Intel® FPGA AI Suite: IP Reference Manual

ID 768974
Date 12/01/2023
Public
Document Table of Contents
Give Feedback

2.4.2.3. Parameter Group: pe_array

This parameter group configures the PE Array. The PE Array is used to calculate dot products.

Parameter: pe_array/dsp_limit

Use this parameter to force the PE array to implement multipliers in ALM logic on the FPGA.

The number of multipliers that the PE requires is determined by the k_vector and c_vector global parameters. Given the value of the arch_precision global parameter and the target architecture (for example, Intel® Arria® 10 or Intel Agilex® 7), the number of multipliers determines the number of DSPs that the PE Array tries to use. If this number exceeds the value set in the dsp_limit parameter, then some multipliers are implemented in ALM logic to ensure that the PE Array DSP usage does not exceed the limit set by the dsp_limit parameter.

If this option is omitted, then all multipliers are implemented in the Intel® FPGA AI Suite IP as DSPs.

Typically, this parameter is set by the architecture optimizer.

Parameters: pe_array/num_interleaved_features, pe_array/num_interleaved_filters

The array uses a threaded accumulator that is time-multiplexed to handle multiple accumulations. Each accumulation corresponds to an output filter and feature.

Common Values:
Intel® Arria® 10 devices
4x1, 2x2
Intel Agilex® 5 devices
12x1
Intel Agilex® 7 devices
5x1, 3x2
Intel® Stratix® 10 devices
5x1, 3x2

If you use a 1x1 interleave, then bias is not supported. Because most deep learning graphs use bias, the 1x1 interleave is typically not used.

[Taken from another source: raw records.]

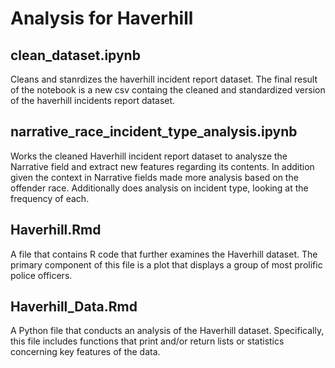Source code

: # Analysis for Haverhill
## clean_dataset.ipynb
Cleans and stanrdizes the haverhill incident report dataset. The final result of the notebook is a new csv containg the cleaned and standardized version of the haverhill incidents report dataset.

## narrative_race_incident_type_analysis.ipynb
Works the cleaned Haverhill incident report dataset to analysze the Narrative field and extract new features regarding its contents. In addition given the context in Narrative fields made more analysis based on the offender race. Additionally does analysis on incident type, looking at the frequency of each.

## Haverhill.Rmd
A file that contains R code that further examines the Haverhill dataset. The primary component of this file is a plot that displays a group of most prolific police officers.

## Haverhill_Data.Rmd
A Python file that conducts an analysis of the Haverhill dataset. Specifically, this file includes functions that print and/or return lists or statistics concerning key features of the data.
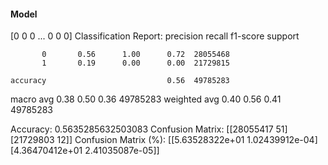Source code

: #### Model
[0 0 0 ... 0 0 0]
Classification Report:
              precision    recall  f1-score   support

           0       0.56      1.00      0.72  28055468
           1       0.19      0.00      0.00  21729815

    accuracy                           0.56  49785283
   macro avg       0.38      0.50      0.36  49785283
weighted avg       0.40      0.56      0.41  49785283

Accuracy: 0.5635285632503083
Confusion Matrix:
[[28055417       51]
 [21729803       12]]
Confusion Matrix (%):
[[5.63528322e+01 1.02439912e-04]
 [4.36470412e+01 2.41035087e-05]]
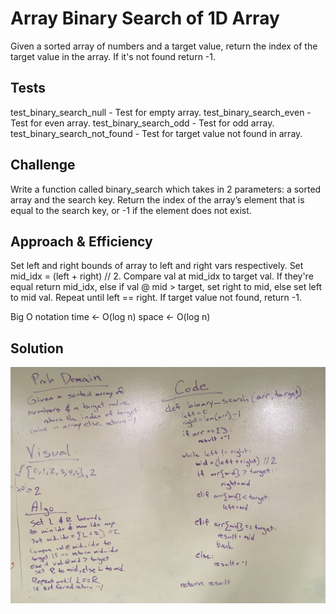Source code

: # Array Binary Search of 1D Array
Given a sorted array of numbers and a target value, return the index of the target value in the array. If it's not found return -1.

## Tests

test_binary_search_null - Test for empty array. 
test_binary_search_even - Test for even array.
test_binary_search_odd - Test for odd array.
test_binary_search_not_found - Test for target value not found in array.

## Challenge
Write a function called binary_search which takes in 2 parameters: a sorted array and the search key. Return the index of the array’s element that is equal to the search key, or -1 if the element does not exist.

## Approach & Efficiency
Set left and right bounds of array to left and right vars respectively.
Set mid_idx = (left + right) // 2. 
Compare val at mid_idx to target val.
If they're equal return mid_idx,
else if val @ mid > target, set right to mid, else set left to mid val.
Repeat until left == right. If target value not found, return -1.

Big O notation
time <- O(log n)
space <- O(log n)

## Solution
![whiteboard](./assets/array-binary-search.jpg)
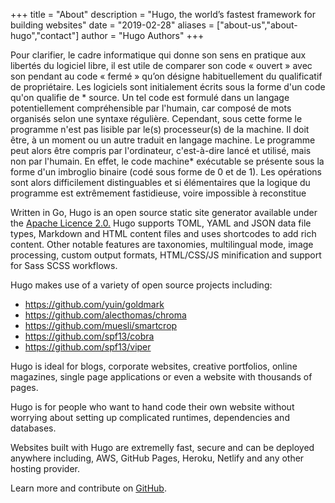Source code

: +++
title = "About"
description = "Hugo, the world’s fastest framework for building websites"
date = "2019-02-28"
aliases = ["about-us","about-hugo","contact"]
author = "Hugo Authors"
+++


Pour clarifier, le cadre informatique qui donne son sens en pratique aux libertés du logiciel libre, il est utile de comparer son code « ouvert » avec son pendant au code « fermé » qu’on désigne habituellement du qualificatif de propriétaire. Les logiciels sont initialement écrits sous la forme d'un code qu'on qualifie de * source. Un tel code est formulé dans un langage potentiellement compréhensible par l'humain, car composé de mots organisés selon une syntaxe régulière. Cependant, sous cette forme le programme n'est pas lisible par le(s) processeur(s) de la machine. Il doit être, à un moment ou un autre traduit en langage machine. Le programme peut alors être compris par l'ordinateur, c'est-à-dire lancé et utilisé, mais non par l'humain. En effet, le code machine* exécutable se présente sous la forme d'un imbroglio binaire (codé sous forme de 0 et de 1). Les opérations sont alors difficilement distinguables et si élémentaires que la logique du programme est extrêmement fastidieuse, voire impossible à reconstitue

Written in Go, Hugo is an open source static site generator available under the [Apache Licence 2.0.](https://github.com/gohugoio/hugo/blob/master/LICENSE) Hugo supports TOML, YAML and JSON data file types, Markdown and HTML content files and uses shortcodes to add rich content. Other notable features are taxonomies, multilingual mode, image processing, custom output formats, HTML/CSS/JS minification and support for Sass SCSS workflows.

Hugo makes use of a variety of open source projects including:

* https://github.com/yuin/goldmark
* https://github.com/alecthomas/chroma
* https://github.com/muesli/smartcrop
* https://github.com/spf13/cobra
* https://github.com/spf13/viper

Hugo is ideal for blogs, corporate websites, creative portfolios, online magazines, single page applications or even a website with thousands of pages.

Hugo is for people who want to hand code their own website without worrying about setting up complicated runtimes, dependencies and databases.

Websites built with Hugo are extremelly fast, secure and can be deployed anywhere including, AWS, GitHub Pages, Heroku, Netlify and any other hosting provider.

Learn more and contribute on [GitHub](https://github.com/gohugoio).



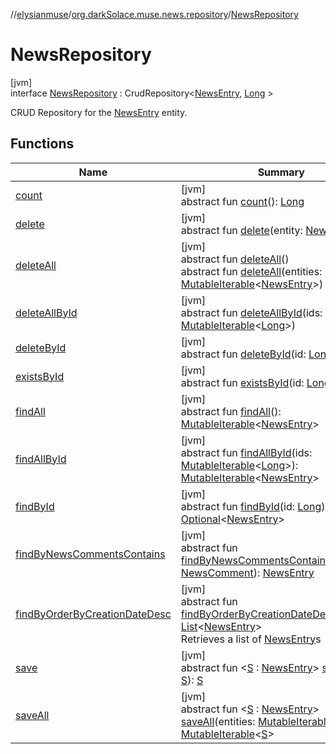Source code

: //[elysianmuse](../../../index.md)/[org.darkSolace.muse.news.repository](../index.md)/[NewsRepository](index.md)

# NewsRepository

[jvm]\
interface [NewsRepository](index.md) :
CrudRepository&lt;[NewsEntry](../../org.darkSolace.muse.news.model/-news-entry/index.md), [Long](https://kotlinlang.org/api/latest/jvm/stdlib/kotlin/-long/index.html)
&gt;

CRUD Repository for the [NewsEntry](../../org.darkSolace.muse.news.model/-news-entry/index.md) entity.

## Functions

| Name                                                                                                                              | Summary                                                                                                                                                                                                                                                                                                                                                                                                                                                                                                                                                                        |
|-----------------------------------------------------------------------------------------------------------------------------------|--------------------------------------------------------------------------------------------------------------------------------------------------------------------------------------------------------------------------------------------------------------------------------------------------------------------------------------------------------------------------------------------------------------------------------------------------------------------------------------------------------------------------------------------------------------------------------|
| [count](../../org.darkSolace.muse.user.repository/-user-settings-repository/index.md#-1347258675%2FFunctions%2F-1216412040)       | [jvm]<br>abstract fun [count](../../org.darkSolace.muse.user.repository/-user-settings-repository/index.md#-1347258675%2FFunctions%2F-1216412040)(): [Long](https://kotlinlang.org/api/latest/jvm/stdlib/kotlin/-long/index.html)                                                                                                                                                                                                                                                                                                                                              |
| [delete](index.md#736908251%2FFunctions%2F-1216412040)                                                                            | [jvm]<br>abstract fun [delete](index.md#736908251%2FFunctions%2F-1216412040)(entity: [NewsEntry](../../org.darkSolace.muse.news.model/-news-entry/index.md))                                                                                                                                                                                                                                                                                                                                                                                                                   |
| [deleteAll](../../org.darkSolace.muse.user.repository/-user-settings-repository/index.md#87931462%2FFunctions%2F-1216412040)      | [jvm]<br>abstract fun [deleteAll](../../org.darkSolace.muse.user.repository/-user-settings-repository/index.md#87931462%2FFunctions%2F-1216412040)()<br>abstract fun [deleteAll](index.md#1867991754%2FFunctions%2F-1216412040)(entities: [MutableIterable](https://kotlinlang.org/api/latest/jvm/stdlib/kotlin.collections/-mutable-iterable/index.html)&lt;[NewsEntry](../../org.darkSolace.muse.news.model/-news-entry/index.md)&gt;)                                                                                                                                       |
| [deleteAllById](../../org.darkSolace.muse.user.repository/-user-settings-repository/index.md#897308593%2FFunctions%2F-1216412040) | [jvm]<br>abstract fun [deleteAllById](../../org.darkSolace.muse.user.repository/-user-settings-repository/index.md#897308593%2FFunctions%2F-1216412040)(ids: [MutableIterable](https://kotlinlang.org/api/latest/jvm/stdlib/kotlin.collections/-mutable-iterable/index.html)&lt;[Long](https://kotlinlang.org/api/latest/jvm/stdlib/kotlin/-long/index.html)&gt;)                                                                                                                                                                                                              |
| [deleteById](../../org.darkSolace.muse.user.repository/-user-settings-repository/index.md#-1865927624%2FFunctions%2F-1216412040)  | [jvm]<br>abstract fun [deleteById](../../org.darkSolace.muse.user.repository/-user-settings-repository/index.md#-1865927624%2FFunctions%2F-1216412040)(id: [Long](https://kotlinlang.org/api/latest/jvm/stdlib/kotlin/-long/index.html))                                                                                                                                                                                                                                                                                                                                       |
| [existsById](../../org.darkSolace.muse.user.repository/-user-settings-repository/index.md#-1245749783%2FFunctions%2F-1216412040)  | [jvm]<br>abstract fun [existsById](../../org.darkSolace.muse.user.repository/-user-settings-repository/index.md#-1245749783%2FFunctions%2F-1216412040)(id: [Long](https://kotlinlang.org/api/latest/jvm/stdlib/kotlin/-long/index.html)): [Boolean](https://kotlinlang.org/api/latest/jvm/stdlib/kotlin/-boolean/index.html)                                                                                                                                                                                                                                                   |
| [findAll](../../org.darkSolace.muse.user.repository/-user-settings-repository/index.md#432803092%2FFunctions%2F-1216412040)       | [jvm]<br>abstract fun [findAll](../../org.darkSolace.muse.user.repository/-user-settings-repository/index.md#432803092%2FFunctions%2F-1216412040)(): [MutableIterable](https://kotlinlang.org/api/latest/jvm/stdlib/kotlin.collections/-mutable-iterable/index.html)&lt;[NewsEntry](../../org.darkSolace.muse.news.model/-news-entry/index.md)&gt;                                                                                                                                                                                                                             |
| [findAllById](../../org.darkSolace.muse.user.repository/-user-settings-repository/index.md#-2014544349%2FFunctions%2F-1216412040) | [jvm]<br>abstract fun [findAllById](../../org.darkSolace.muse.user.repository/-user-settings-repository/index.md#-2014544349%2FFunctions%2F-1216412040)(ids: [MutableIterable](https://kotlinlang.org/api/latest/jvm/stdlib/kotlin.collections/-mutable-iterable/index.html)&lt;[Long](https://kotlinlang.org/api/latest/jvm/stdlib/kotlin/-long/index.html)&gt;): [MutableIterable](https://kotlinlang.org/api/latest/jvm/stdlib/kotlin.collections/-mutable-iterable/index.html)&lt;[NewsEntry](../../org.darkSolace.muse.news.model/-news-entry/index.md)&gt;               |
| [findById](../../org.darkSolace.muse.user.repository/-user-settings-repository/index.md#635093510%2FFunctions%2F-1216412040)      | [jvm]<br>abstract fun [findById](../../org.darkSolace.muse.user.repository/-user-settings-repository/index.md#635093510%2FFunctions%2F-1216412040)(id: [Long](https://kotlinlang.org/api/latest/jvm/stdlib/kotlin/-long/index.html)): [Optional](https://docs.oracle.com/javase/8/docs/api/java/util/Optional.html)&lt;[NewsEntry](../../org.darkSolace.muse.news.model/-news-entry/index.md)&gt;                                                                                                                                                                              |
| [findByNewsCommentsContains](find-by-news-comments-contains.md)                                                                   | [jvm]<br>abstract fun [findByNewsCommentsContains](find-by-news-comments-contains.md)(comment: [NewsComment](../../org.darkSolace.muse.news.model/-news-comment/index.md)): [NewsEntry](../../org.darkSolace.muse.news.model/-news-entry/index.md)                                                                                                                                                                                                                                                                                                                             |
| [findByOrderByCreationDateDesc](find-by-order-by-creation-date-desc.md)                                                           | [jvm]<br>abstract fun [findByOrderByCreationDateDesc](find-by-order-by-creation-date-desc.md)(): [List](https://kotlinlang.org/api/latest/jvm/stdlib/kotlin.collections/-list/index.html)&lt;[NewsEntry](../../org.darkSolace.muse.news.model/-news-entry/index.md)&gt;<br>Retrieves a list of [NewsEntry](../../org.darkSolace.muse.news.model/-news-entry/index.md)s                                                                                                                                                                                                         |
| [save](index.md#579008309%2FFunctions%2F-1216412040)                                                                              | [jvm]<br>abstract fun &lt;[S](index.md#579008309%2FFunctions%2F-1216412040) : [NewsEntry](../../org.darkSolace.muse.news.model/-news-entry/index.md)&gt; [save](index.md#579008309%2FFunctions%2F-1216412040)(entity: [S](index.md#579008309%2FFunctions%2F-1216412040)): [S](index.md#579008309%2FFunctions%2F-1216412040)                                                                                                                                                                                                                                                    |
| [saveAll](index.md#654333232%2FFunctions%2F-1216412040)                                                                           | [jvm]<br>abstract fun &lt;[S](index.md#654333232%2FFunctions%2F-1216412040) : [NewsEntry](../../org.darkSolace.muse.news.model/-news-entry/index.md)&gt; [saveAll](index.md#654333232%2FFunctions%2F-1216412040)(entities: [MutableIterable](https://kotlinlang.org/api/latest/jvm/stdlib/kotlin.collections/-mutable-iterable/index.html)&lt;[S](index.md#654333232%2FFunctions%2F-1216412040)&gt;): [MutableIterable](https://kotlinlang.org/api/latest/jvm/stdlib/kotlin.collections/-mutable-iterable/index.html)&lt;[S](index.md#654333232%2FFunctions%2F-1216412040)&gt; |
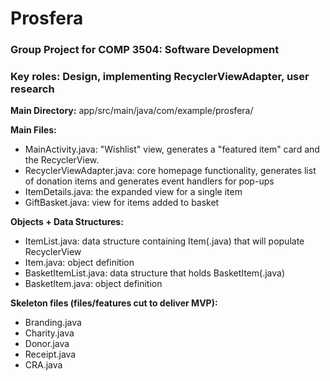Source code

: # Prosfera
### Group Project for COMP 3504: Software Development

### Key roles: Design, implementing RecyclerViewAdapter, user research

**Main Directory:** app/src/main/java/com/example/prosfera/

**Main Files:**
* MainActivity.java: "Wishlist" view, generates a "featured item" card and the RecyclerView.
* RecyclerViewAdapter.java: core homepage functionality, generates list of donation items and 
  generates event handlers for pop-ups
* ItemDetails.java: the expanded view for a single item
* GiftBasket.java: view for items added to basket

**Objects + Data Structures:**
* ItemList.java: data structure containing Item(.java) that will populate RecyclerView
* Item.java: object definition
* BasketItemList.java: data structure that holds BasketItem(.java)
* BasketItem.java: object definition

**Skeleton files (files/features cut to deliver MVP):**
* Branding.java
* Charity.java
* Donor.java
* Receipt.java
* CRA.java

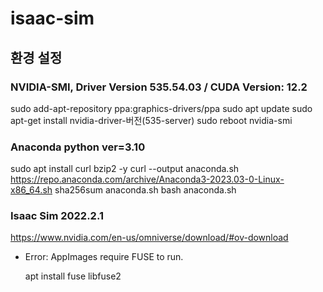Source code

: # isaac-sim

## 환경 설정

### NVIDIA-SMI, Driver Version 535.54.03 / CUDA Version: 12.2

  sudo add-apt-repository ppa:graphics-drivers/ppa
  sudo apt update
  sudo apt-get install nvidia-driver-버전(535-server)
  sudo reboot
  nvidia-smi

### Anaconda python ver=3.10
 
  sudo apt install curl bzip2 -y
  curl --output anaconda.sh https://repo.anaconda.com/archive/Anaconda3-2023.03-0-Linux-x86_64.sh
  sha256sum anaconda.sh
  bash anaconda.sh

### Isaac Sim 2022.2.1
<https://www.nvidia.com/en-us/omniverse/download/#ov-download>

- Error: AppImages require FUSE to run.

  apt install fuse libfuse2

The architecture optimizer does not modify the num_interleaved_features and num_interleaved_filters values. You must set them manually.

The filter interleave multiplies the effective KVEC, which means that graphs with a depthwise convolution (such as certain versions of MobileNet) might perform best when using num_interleaved_filters=1. Multilayer perceptron graphs might perform best when using num_interleaved_features=1.

Except in the 1x1 case, the value of num_interleaved_features multiplied by num_interleaved_filters must meet the following requirements:
Intel® Arria® 10 devices
The value of num_interleaved_features multiplied by num_interleaved_filters must be greater than or equal to four.
Intel Agilex® 5 devices
The value of num_interleaved_features must be greater than or equal to 12.
Intel Agilex® 7 devices
The value of num_interleaved_features multiplied by num_interleaved_filters must be greater than or equal to five.
Intel® Stratix® 10 devices
The value of num_interleaved_features multiplied by num_interleaved_filters must be greater than or equal to five.

There is no advantage in choosing interleave factors larger than the minimum required.

Parameter: pe_array/exit_fifo_depth

This parameter controls the depth of the PE Array exit FIFO. Larger values might reduce the incidence of stalling, but at the cost of area.

Typically, this parameter is not modified.

Parameter: pe_array/enable_scale

This parameter controls whether the IP supports scaling feature values by a per-channel weight. This is used to support batch normalization.

In most graphs, the graph compiler (dla_compiler command) adjusts the convolution weights to account for scale, so this option is usually not required. (Similarly, if a shift is required, then the convolution bias values are adjusted).

Legal values:
true, false